> **Prompt**: Start to finish, return the listing exactly as written.
- Opening Delimiter -
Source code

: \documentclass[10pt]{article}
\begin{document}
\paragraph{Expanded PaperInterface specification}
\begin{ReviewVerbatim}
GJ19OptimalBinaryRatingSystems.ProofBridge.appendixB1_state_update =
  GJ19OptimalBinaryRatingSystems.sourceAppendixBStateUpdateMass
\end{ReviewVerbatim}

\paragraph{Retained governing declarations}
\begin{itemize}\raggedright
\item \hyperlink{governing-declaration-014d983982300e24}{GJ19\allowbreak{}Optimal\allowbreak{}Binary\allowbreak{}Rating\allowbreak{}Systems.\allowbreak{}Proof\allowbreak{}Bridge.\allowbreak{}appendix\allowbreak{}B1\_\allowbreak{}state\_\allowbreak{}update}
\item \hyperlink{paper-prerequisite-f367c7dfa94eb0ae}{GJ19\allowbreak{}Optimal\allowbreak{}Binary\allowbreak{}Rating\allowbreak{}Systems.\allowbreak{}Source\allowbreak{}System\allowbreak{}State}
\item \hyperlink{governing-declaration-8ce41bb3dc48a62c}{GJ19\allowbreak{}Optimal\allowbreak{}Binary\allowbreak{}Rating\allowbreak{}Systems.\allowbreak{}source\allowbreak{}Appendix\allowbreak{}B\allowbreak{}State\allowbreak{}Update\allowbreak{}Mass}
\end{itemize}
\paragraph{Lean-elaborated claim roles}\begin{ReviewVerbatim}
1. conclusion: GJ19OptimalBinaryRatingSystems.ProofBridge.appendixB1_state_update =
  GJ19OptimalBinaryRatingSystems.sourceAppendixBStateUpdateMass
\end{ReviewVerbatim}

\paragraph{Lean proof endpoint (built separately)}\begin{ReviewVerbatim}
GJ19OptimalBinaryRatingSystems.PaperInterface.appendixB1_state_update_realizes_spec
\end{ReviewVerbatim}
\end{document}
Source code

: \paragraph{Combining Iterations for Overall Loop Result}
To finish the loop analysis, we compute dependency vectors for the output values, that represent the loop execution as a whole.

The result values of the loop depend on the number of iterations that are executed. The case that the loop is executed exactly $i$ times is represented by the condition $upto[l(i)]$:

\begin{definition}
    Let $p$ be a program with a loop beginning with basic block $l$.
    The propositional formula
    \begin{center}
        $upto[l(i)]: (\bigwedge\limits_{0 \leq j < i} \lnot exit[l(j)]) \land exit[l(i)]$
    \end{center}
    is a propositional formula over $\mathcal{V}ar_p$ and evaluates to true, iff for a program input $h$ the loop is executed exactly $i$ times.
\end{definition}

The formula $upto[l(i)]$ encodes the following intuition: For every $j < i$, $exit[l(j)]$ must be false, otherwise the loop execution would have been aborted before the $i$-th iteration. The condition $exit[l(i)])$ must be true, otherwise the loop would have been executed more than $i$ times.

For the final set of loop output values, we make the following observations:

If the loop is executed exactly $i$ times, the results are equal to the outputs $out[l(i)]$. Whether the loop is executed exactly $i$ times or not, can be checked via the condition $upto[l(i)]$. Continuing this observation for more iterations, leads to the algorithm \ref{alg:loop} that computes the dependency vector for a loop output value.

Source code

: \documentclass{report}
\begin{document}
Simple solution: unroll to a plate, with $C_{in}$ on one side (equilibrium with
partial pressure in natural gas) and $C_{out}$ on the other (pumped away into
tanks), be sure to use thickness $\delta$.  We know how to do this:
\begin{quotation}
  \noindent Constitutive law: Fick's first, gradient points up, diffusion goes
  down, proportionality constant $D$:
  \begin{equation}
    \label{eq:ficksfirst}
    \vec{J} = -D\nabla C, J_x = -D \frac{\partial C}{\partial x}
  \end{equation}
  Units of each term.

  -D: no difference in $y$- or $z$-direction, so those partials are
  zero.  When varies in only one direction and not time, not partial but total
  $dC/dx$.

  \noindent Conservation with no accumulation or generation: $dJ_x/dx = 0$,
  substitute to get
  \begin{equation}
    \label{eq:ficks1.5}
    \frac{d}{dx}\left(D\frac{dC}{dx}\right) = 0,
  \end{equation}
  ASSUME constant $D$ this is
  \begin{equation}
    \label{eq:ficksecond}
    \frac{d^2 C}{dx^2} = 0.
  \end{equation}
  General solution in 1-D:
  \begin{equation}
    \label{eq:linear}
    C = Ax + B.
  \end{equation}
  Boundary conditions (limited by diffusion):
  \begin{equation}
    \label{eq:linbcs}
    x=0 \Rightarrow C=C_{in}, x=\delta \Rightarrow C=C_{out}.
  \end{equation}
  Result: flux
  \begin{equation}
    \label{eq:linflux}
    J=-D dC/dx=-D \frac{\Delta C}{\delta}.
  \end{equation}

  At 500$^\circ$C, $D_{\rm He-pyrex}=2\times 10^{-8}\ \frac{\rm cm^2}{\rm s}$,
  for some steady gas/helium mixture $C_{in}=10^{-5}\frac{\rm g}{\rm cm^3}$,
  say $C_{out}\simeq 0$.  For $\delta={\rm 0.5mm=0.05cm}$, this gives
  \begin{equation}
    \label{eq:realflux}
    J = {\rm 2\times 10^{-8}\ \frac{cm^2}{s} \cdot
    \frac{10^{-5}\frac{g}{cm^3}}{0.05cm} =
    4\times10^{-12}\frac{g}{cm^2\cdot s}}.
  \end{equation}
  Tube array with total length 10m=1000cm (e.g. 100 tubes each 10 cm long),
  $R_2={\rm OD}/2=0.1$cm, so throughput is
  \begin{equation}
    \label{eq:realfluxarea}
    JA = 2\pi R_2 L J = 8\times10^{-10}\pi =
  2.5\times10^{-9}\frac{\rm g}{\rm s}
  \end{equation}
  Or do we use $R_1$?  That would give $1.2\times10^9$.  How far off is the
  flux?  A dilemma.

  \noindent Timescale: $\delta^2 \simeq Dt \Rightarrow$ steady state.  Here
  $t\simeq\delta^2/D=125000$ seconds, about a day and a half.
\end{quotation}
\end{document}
- Closing Delimiter -
> **Output for this task**:
Source code

: \documentclass[10pt]{article}
\begin{document}
\paragraph{Expanded PaperInterface specification}
\begin{ReviewVerbatim}
GJ19OptimalBinaryRatingSystems.ProofBridge.appendixB1_state_update =
  GJ19OptimalBinaryRatingSystems.sourceAppendixBStateUpdateMass
\end{ReviewVerbatim}

\paragraph{Retained governing declarations}
\begin{itemize}\raggedright
\item \hyperlink{governing-declaration-014d983982300e24}{GJ19\allowbreak{}Optimal\allowbreak{}Binary\allowbreak{}Rating\allowbreak{}Systems.\allowbreak{}Proof\allowbreak{}Bridge.\allowbreak{}appendix\allowbreak{}B1\_\allowbreak{}state\_\allowbreak{}update}
\item \hyperlink{paper-prerequisite-f367c7dfa94eb0ae}{GJ19\allowbreak{}Optimal\allowbreak{}Binary\allowbreak{}Rating\allowbreak{}Systems.\allowbreak{}Source\allowbreak{}System\allowbreak{}State}
\item \hyperlink{governing-declaration-8ce41bb3dc48a62c}{GJ19\allowbreak{}Optimal\allowbreak{}Binary\allowbreak{}Rating\allowbreak{}Systems.\allowbreak{}source\allowbreak{}Appendix\allowbreak{}B\allowbreak{}State\allowbreak{}Update\allowbreak{}Mass}
\end{itemize}
\paragraph{Lean-elaborated claim roles}\begin{ReviewVerbatim}
1. conclusion: GJ19OptimalBinaryRatingSystems.ProofBridge.appendixB1_state_update =
  GJ19OptimalBinaryRatingSystems.sourceAppendixBStateUpdateMass
\end{ReviewVerbatim}

\paragraph{Lean proof endpoint (built separately)}\begin{ReviewVerbatim}
GJ19OptimalBinaryRatingSystems.PaperInterface.appendixB1_state_update_realizes_spec
\end{ReviewVerbatim}
\end{document}
Source code

: \paragraph{Combining Iterations for Overall Loop Result}
To finish the loop analysis, we compute dependency vectors for the output values, that represent the loop execution as a whole.

The result values of the loop depend on the number of iterations that are executed. The case that the loop is executed exactly $i$ times is represented by the condition $upto[l(i)]$:

\begin{definition}
    Let $p$ be a program with a loop beginning with basic block $l$.
    The propositional formula
    \begin{center}
        $upto[l(i)]: (\bigwedge\limits_{0 \leq j < i} \lnot exit[l(j)]) \land exit[l(i)]$
    \end{center}
    is a propositional formula over $\mathcal{V}ar_p$ and evaluates to true, iff for a program input $h$ the loop is executed exactly $i$ times.
\end{definition}

The formula $upto[l(i)]$ encodes the following intuition: For every $j < i$, $exit[l(j)]$ must be false, otherwise the loop execution would have been aborted before the $i$-th iteration. The condition $exit[l(i)])$ must be true, otherwise the loop would have been executed more than $i$ times.

For the final set of loop output values, we make the following observations:

If the loop is executed exactly $i$ times, the results are equal to the outputs $out[l(i)]$. Whether the loop is executed exactly $i$ times or not, can be checked via the condition $upto[l(i)]$. Continuing this observation for more iterations, leads to the algorithm \ref{alg:loop} that computes the dependency vector for a loop output value.

Source code

: \documentclass{report}
\begin{document}
Simple solution: unroll to a plate, with $C_{in}$ on one side (equilibrium with
partial pressure in natural gas) and $C_{out}$ on the other (pumped away into
tanks), be sure to use thickness $\delta$.  We know how to do this:
\begin{quotation}
  \noindent Constitutive law: Fick's first, gradient points up, diffusion goes
  down, proportionality constant $D$:
  \begin{equation}
    \label{eq:ficksfirst}
    \vec{J} = -D\nabla C, J_x = -D \frac{\partial C}{\partial x}
  \end{equation}
  Units of each term.

  -D: no difference in $y$- or $z$-direction, so those partials are
  zero.  When varies in only one direction and not time, not partial but total
  $dC/dx$.

  \noindent Conservation with no accumulation or generation: $dJ_x/dx = 0$,
  substitute to get
  \begin{equation}
    \label{eq:ficks1.5}
    \frac{d}{dx}\left(D\frac{dC}{dx}\right) = 0,
  \end{equation}
  ASSUME constant $D$ this is
  \begin{equation}
    \label{eq:ficksecond}
    \frac{d^2 C}{dx^2} = 0.
  \end{equation}
  General solution in 1-D:
  \begin{equation}
    \label{eq:linear}
    C = Ax + B.
  \end{equation}
  Boundary conditions (limited by diffusion):
  \begin{equation}
    \label{eq:linbcs}
    x=0 \Rightarrow C=C_{in}, x=\delta \Rightarrow C=C_{out}.
  \end{equation}
  Result: flux
  \begin{equation}
    \label{eq:linflux}
    J=-D dC/dx=-D \frac{\Delta C}{\delta}.
  \end{equation}

  At 500$^\circ$C, $D_{\rm He-pyrex}=2\times 10^{-8}\ \frac{\rm cm^2}{\rm s}$,
  for some steady gas/helium mixture $C_{in}=10^{-5}\frac{\rm g}{\rm cm^3}$,
  say $C_{out}\simeq 0$.  For $\delta={\rm 0.5mm=0.05cm}$, this gives
  \begin{equation}
    \label{eq:realflux}
    J = {\rm 2\times 10^{-8}\ \frac{cm^2}{s} \cdot
    \frac{10^{-5}\frac{g}{cm^3}}{0.05cm} =
    4\times10^{-12}\frac{g}{cm^2\cdot s}}.
  \end{equation}
  Tube array with total length 10m=1000cm (e.g. 100 tubes each 10 cm long),
  $R_2={\rm OD}/2=0.1$cm, so throughput is
  \begin{equation}
    \label{eq:realfluxarea}
    JA = 2\pi R_2 L J = 8\times10^{-10}\pi =
  2.5\times10^{-9}\frac{\rm g}{\rm s}
  \end{equation}
  Or do we use $R_1$?  That would give $1.2\times10^9$.  How far off is the
  flux?  A dilemma.

  \noindent Timescale: $\delta^2 \simeq Dt \Rightarrow$ steady state.  Here
  $t\simeq\delta^2/D=125000$ seconds, about a day and a half.
\end{quotation}
\end{document}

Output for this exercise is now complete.